The regiospecific distribution of short-chain fatty acids in triacylglycerols (TAGs) influences their physico-chemical, nutritional, and organoleptic properties. This study demonstrates the applicability of normal phase HPLC with positive electrospray ionization mass spectrometry for the identification and structural analysis of regioisomers of short-chain triacylglycerols in nine interesterified mixtures of monoacid triacylglycerols. The finding that only one type of triacylglycerol adduct ion was formed without fragmentation or with minimal fragmentation was critical for liquid chromatography electrospray mass spectrometric quantification and identification of molecular species of TAGs. In the product ion electrospray tandem mass spectrometry, the 4–11 times lower abundance of the ion formed by cleavage of fatty acid from the secondary position relative to that formed by cleavage from the primary positions provided solid basis for differentiation between regioisomers of mono- and dibutyrates. Although the respective differences were lower, mono- and dicaproate regioisomers could be differentiated despite their incomplete separation.
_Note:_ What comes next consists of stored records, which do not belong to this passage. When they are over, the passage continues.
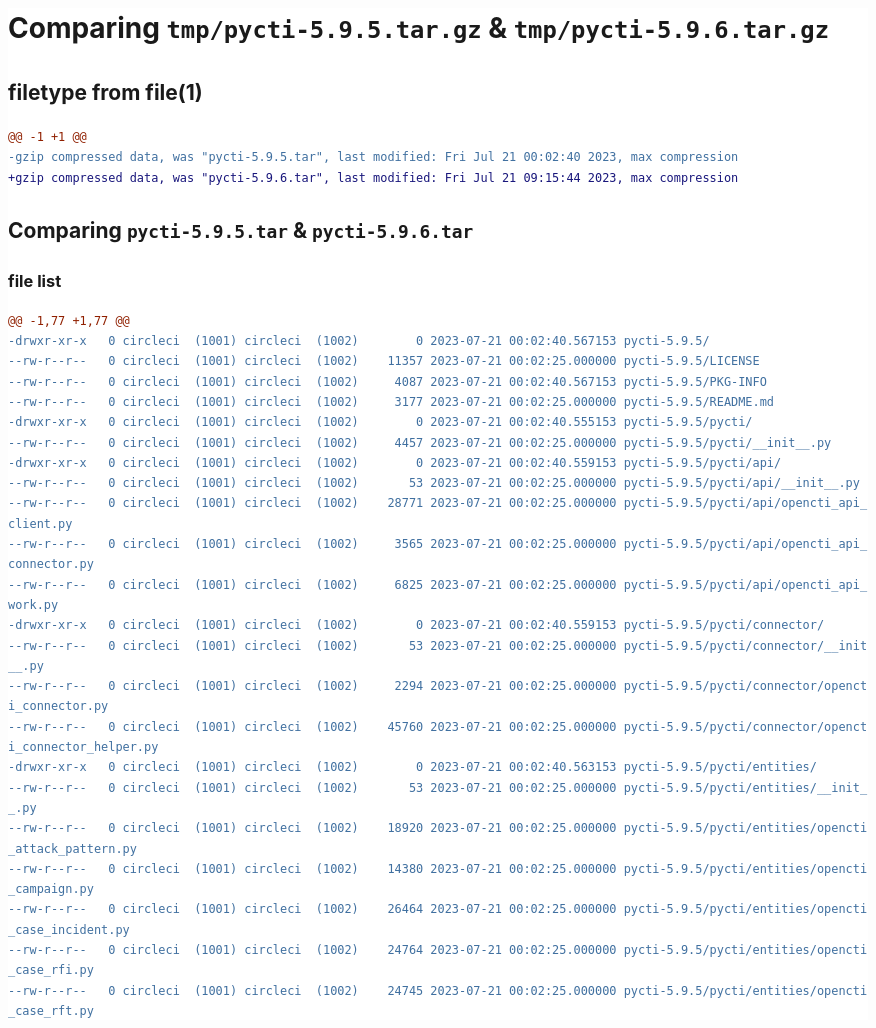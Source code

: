 # Comparing `tmp/pycti-5.9.5.tar.gz` & `tmp/pycti-5.9.6.tar.gz`

## filetype from file(1)

```diff
@@ -1 +1 @@
-gzip compressed data, was "pycti-5.9.5.tar", last modified: Fri Jul 21 00:02:40 2023, max compression
+gzip compressed data, was "pycti-5.9.6.tar", last modified: Fri Jul 21 09:15:44 2023, max compression
```

## Comparing `pycti-5.9.5.tar` & `pycti-5.9.6.tar`

### file list

```diff
@@ -1,77 +1,77 @@
-drwxr-xr-x   0 circleci  (1001) circleci  (1002)        0 2023-07-21 00:02:40.567153 pycti-5.9.5/
--rw-r--r--   0 circleci  (1001) circleci  (1002)    11357 2023-07-21 00:02:25.000000 pycti-5.9.5/LICENSE
--rw-r--r--   0 circleci  (1001) circleci  (1002)     4087 2023-07-21 00:02:40.567153 pycti-5.9.5/PKG-INFO
--rw-r--r--   0 circleci  (1001) circleci  (1002)     3177 2023-07-21 00:02:25.000000 pycti-5.9.5/README.md
-drwxr-xr-x   0 circleci  (1001) circleci  (1002)        0 2023-07-21 00:02:40.555153 pycti-5.9.5/pycti/
--rw-r--r--   0 circleci  (1001) circleci  (1002)     4457 2023-07-21 00:02:25.000000 pycti-5.9.5/pycti/__init__.py
-drwxr-xr-x   0 circleci  (1001) circleci  (1002)        0 2023-07-21 00:02:40.559153 pycti-5.9.5/pycti/api/
--rw-r--r--   0 circleci  (1001) circleci  (1002)       53 2023-07-21 00:02:25.000000 pycti-5.9.5/pycti/api/__init__.py
--rw-r--r--   0 circleci  (1001) circleci  (1002)    28771 2023-07-21 00:02:25.000000 pycti-5.9.5/pycti/api/opencti_api_client.py
--rw-r--r--   0 circleci  (1001) circleci  (1002)     3565 2023-07-21 00:02:25.000000 pycti-5.9.5/pycti/api/opencti_api_connector.py
--rw-r--r--   0 circleci  (1001) circleci  (1002)     6825 2023-07-21 00:02:25.000000 pycti-5.9.5/pycti/api/opencti_api_work.py
-drwxr-xr-x   0 circleci  (1001) circleci  (1002)        0 2023-07-21 00:02:40.559153 pycti-5.9.5/pycti/connector/
--rw-r--r--   0 circleci  (1001) circleci  (1002)       53 2023-07-21 00:02:25.000000 pycti-5.9.5/pycti/connector/__init__.py
--rw-r--r--   0 circleci  (1001) circleci  (1002)     2294 2023-07-21 00:02:25.000000 pycti-5.9.5/pycti/connector/opencti_connector.py
--rw-r--r--   0 circleci  (1001) circleci  (1002)    45760 2023-07-21 00:02:25.000000 pycti-5.9.5/pycti/connector/opencti_connector_helper.py
-drwxr-xr-x   0 circleci  (1001) circleci  (1002)        0 2023-07-21 00:02:40.563153 pycti-5.9.5/pycti/entities/
--rw-r--r--   0 circleci  (1001) circleci  (1002)       53 2023-07-21 00:02:25.000000 pycti-5.9.5/pycti/entities/__init__.py
--rw-r--r--   0 circleci  (1001) circleci  (1002)    18920 2023-07-21 00:02:25.000000 pycti-5.9.5/pycti/entities/opencti_attack_pattern.py
--rw-r--r--   0 circleci  (1001) circleci  (1002)    14380 2023-07-21 00:02:25.000000 pycti-5.9.5/pycti/entities/opencti_campaign.py
--rw-r--r--   0 circleci  (1001) circleci  (1002)    26464 2023-07-21 00:02:25.000000 pycti-5.9.5/pycti/entities/opencti_case_incident.py
--rw-r--r--   0 circleci  (1001) circleci  (1002)    24764 2023-07-21 00:02:25.000000 pycti-5.9.5/pycti/entities/opencti_case_rfi.py
--rw-r--r--   0 circleci  (1001) circleci  (1002)    24745 2023-07-21 00:02:25.000000 pycti-5.9.5/pycti/entities/opencti_case_rft.py
```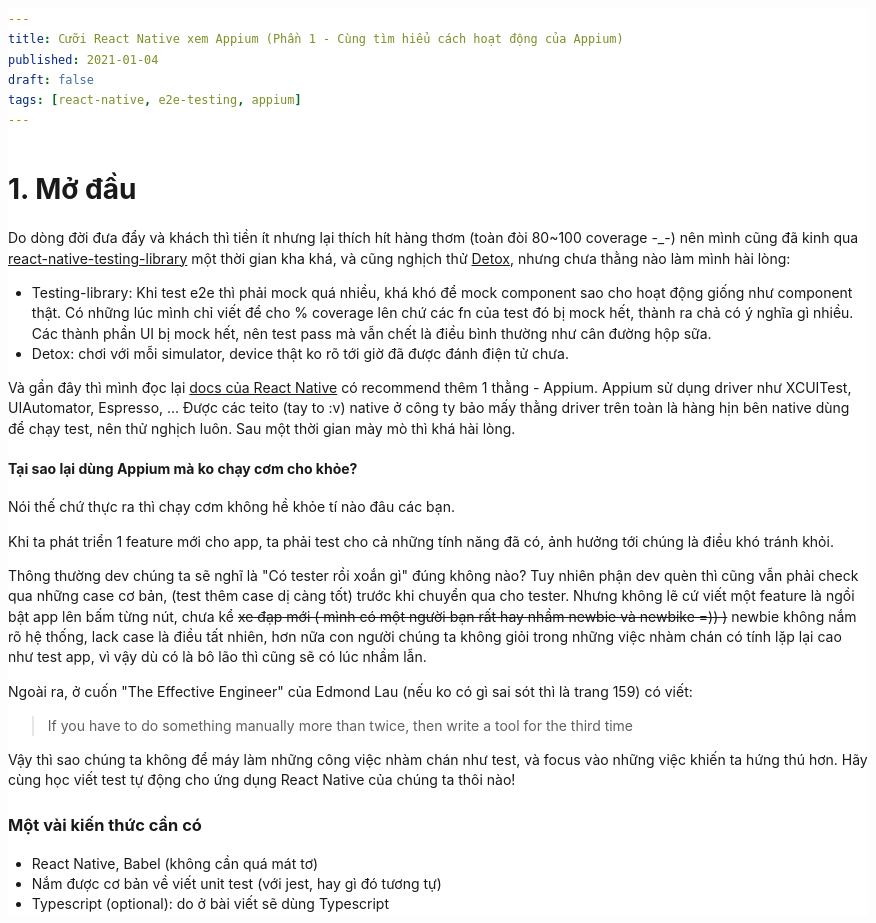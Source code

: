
 ```yaml
---
title: Cưỡi React Native xem Appium (Phần 1 - Cùng tìm hiểu cách hoạt động của Appium)
published: 2021-01-04
draft: false
tags: [react-native, e2e-testing, appium]
---
```


# 1. Mở đầu

Do dòng đời đưa đẩy và khách thì tiền ít nhưng lại thích hít hàng thơm (toàn đòi 80~100 coverage -\_-) nên mình cũng đã kinh qua [react-native-testing-library](https://github.com/callstack/react-native-testing-library) một thời gian kha khá, và cũng nghịch thử [Detox](https://github.com/wix/Detox), nhưng chưa thằng nào làm mình hài lòng:

- Testing-library: Khi test e2e thì phải mock quá nhiều, khá khó để mock component sao cho hoạt động giống như component thật. Có những lúc mình chỉ viết để cho % coverage lên chứ các fn của test đó bị mock hết, thành ra chả có ý nghĩa gì nhiều. Các thành phần UI bị mock hết, nên test pass mà vẫn chết là điều bình thường như cân đường hộp sữa.
- Detox: chơi với mỗi simulator, device thật ko rõ tới giờ đã được đánh điện tử chưa.

Và gần đây thì mình đọc lại [docs của React Native](https://reactnative.dev/docs/testing-overview#end-to-end-tests) có recommend thêm 1 thằng - Appium. Appium sử dụng driver như XCUITest, UIAutomator, Espresso, ... Được các teito (tay to :v) native ở công ty bảo mấy thằng driver trên toàn là hàng hịn bên native dùng để chạy test, nên thử nghịch luôn. Sau một thời gian mày mò thì khá hài lòng.

#### Tại sao lại dùng Appium mà ko chạy cơm cho khỏe?

Nói thế chứ thực ra thì chạy cơm không hề khỏe tí nào đâu các bạn.

Khi ta phát triển 1 feature mới cho app, ta phải test cho cả những tính năng đã có, ảnh hưởng tới chúng là điều khó tránh khỏi.

Thông thường dev chúng ta sẽ nghĩ là "Có tester rồi xoắn gì" đúng không nào? Tuy nhiên phận dev quèn thì cũng vẫn phải check qua những case cơ bản, (test thêm case dị càng tốt) trước khi chuyển qua cho tester. Nhưng không lẽ cứ viết một feature là ngồi bật app lên bấm từng nút, chưa kể ~~xe đạp mới ( mình có một người bạn rất hay nhầm newbie và newbike =)) )~~ newbie không nắm rõ hệ thống, lack case là điều tất nhiên, hơn nữa con người chúng ta không giỏi trong những việc nhàm chán có tính lặp lại cao như test app, vì vậy dù có là bô lão thì cũng sẽ có lúc nhầm lẫn.

Ngoài ra, ở cuốn "The Effective Engineer" của Edmond Lau (nếu ko có gì sai sót thì là trang 159) có viết:

> If you have to do something manually more than twice, then write a tool for the third time

Vậy thì sao chúng ta không để máy làm những công việc nhàm chán như test, và focus vào những việc khiến ta hứng thú hơn. Hãy cùng học viết test tự động cho ứng dụng React Native của chúng ta thôi nào!

### Một vài kiến thức cần có

- React Native, Babel (không cần quá mát tơ)
- Nắm được cơ bản về viết unit test (với jest, hay gì đó tương tự)
- Typescript (optional): do ở bài viết sẽ dùng Typescript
The tandem mass spectra of the short-chain triacylglycerols containing three different acyl groups revealed that the regioisomer having the shortest acyl chain in the secondary position, eluted in the first peak. The mixture of the other two regioisomers, where the shortest acyl chain was located in the primary positions, eluted in the second peak. In one instance only did the tandem mass spectra allow to differentiate between the reverse isomers eluting in the second peak. An effective chromatographic resolution of butyrate triacylglycerols and the linear relationship between the molar and area ratios of analyte and standard, enabled the mass spectrometric quantification of their regioisomers.